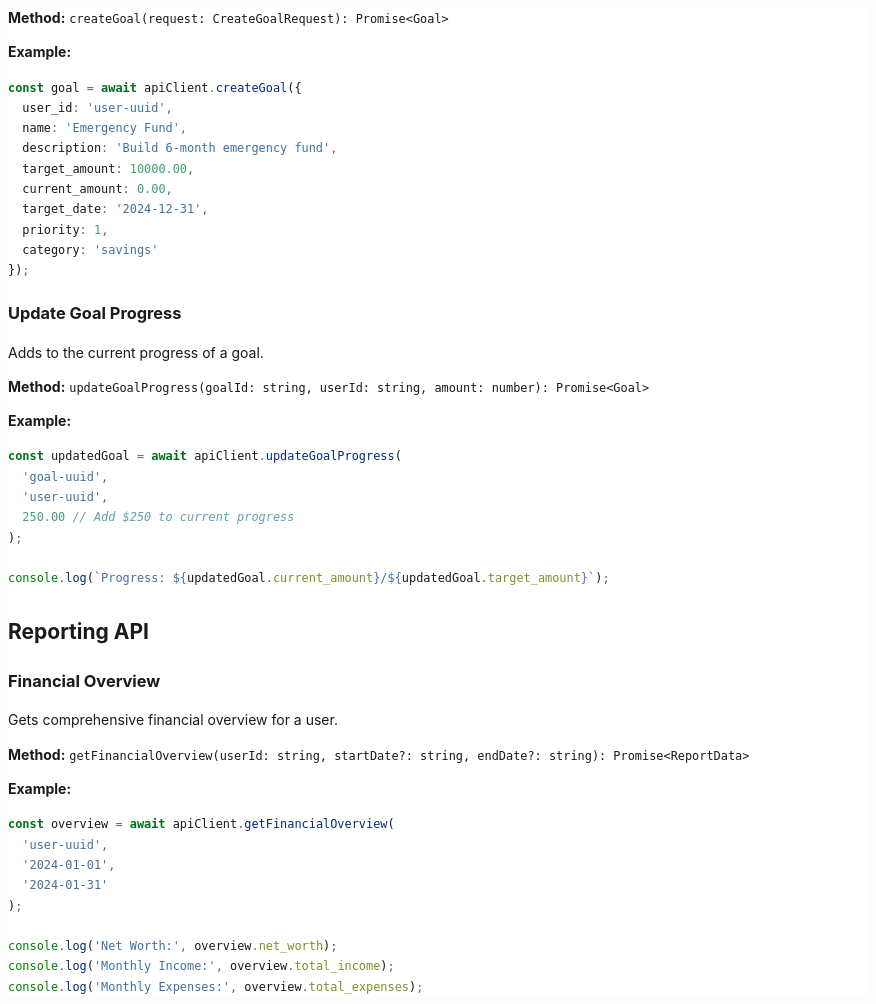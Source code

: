 **Method:** `createGoal(request: CreateGoalRequest): Promise<Goal>`

**Example:**
```typescript
const goal = await apiClient.createGoal({
  user_id: 'user-uuid',
  name: 'Emergency Fund',
  description: 'Build 6-month emergency fund',
  target_amount: 10000.00,
  current_amount: 0.00,
  target_date: '2024-12-31',
  priority: 1,
  category: 'savings'
});
```

### Update Goal Progress

Adds to the current progress of a goal.

**Method:** `updateGoalProgress(goalId: string, userId: string, amount: number): Promise<Goal>`

**Example:**

```typescript
const updatedGoal = await apiClient.updateGoalProgress(
  'goal-uuid',
  'user-uuid',
  250.00 // Add $250 to current progress
);

console.log(`Progress: ${updatedGoal.current_amount}/${updatedGoal.target_amount}`);
```

## Reporting API

### Financial Overview

Gets comprehensive financial overview for a user.

**Method:** `getFinancialOverview(userId: string, startDate?: string, endDate?: string): Promise<ReportData>`

**Example:**

```typescript
const overview = await apiClient.getFinancialOverview(
  'user-uuid',
  '2024-01-01',
  '2024-01-31'
);

console.log('Net Worth:', overview.net_worth);
console.log('Monthly Income:', overview.total_income);
console.log('Monthly Expenses:', overview.total_expenses);
```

#### What is needed
Print each entry above verbatim, pictures left out.

#### Output
Source code

: **Method:** `createGoal(request: CreateGoalRequest): Promise<Goal>`

**Example:**
```typescript
const goal = await apiClient.createGoal({
  user_id: 'user-uuid',
  name: 'Emergency Fund',
  description: 'Build 6-month emergency fund',
  target_amount: 10000.00,
  current_amount: 0.00,
  target_date: '2024-12-31',
  priority: 1,
  category: 'savings'
});
```

### Update Goal Progress

Adds to the current progress of a goal.

**Method:** `updateGoalProgress(goalId: string, userId: string, amount: number): Promise<Goal>`

**Example:**

```typescript
const updatedGoal = await apiClient.updateGoalProgress(
  'goal-uuid',
  'user-uuid',
  250.00 // Add $250 to current progress
);

console.log(`Progress: ${updatedGoal.current_amount}/${updatedGoal.target_amount}`);
```

## Reporting API

### Financial Overview

Gets comprehensive financial overview for a user.

**Method:** `getFinancialOverview(userId: string, startDate?: string, endDate?: string): Promise<ReportData>`

**Example:**

```typescript
const overview = await apiClient.getFinancialOverview(
  'user-uuid',
  '2024-01-01',
  '2024-01-31'
);

console.log('Net Worth:', overview.net_worth);
console.log('Monthly Income:', overview.total_income);
console.log('Monthly Expenses:', overview.total_expenses);
```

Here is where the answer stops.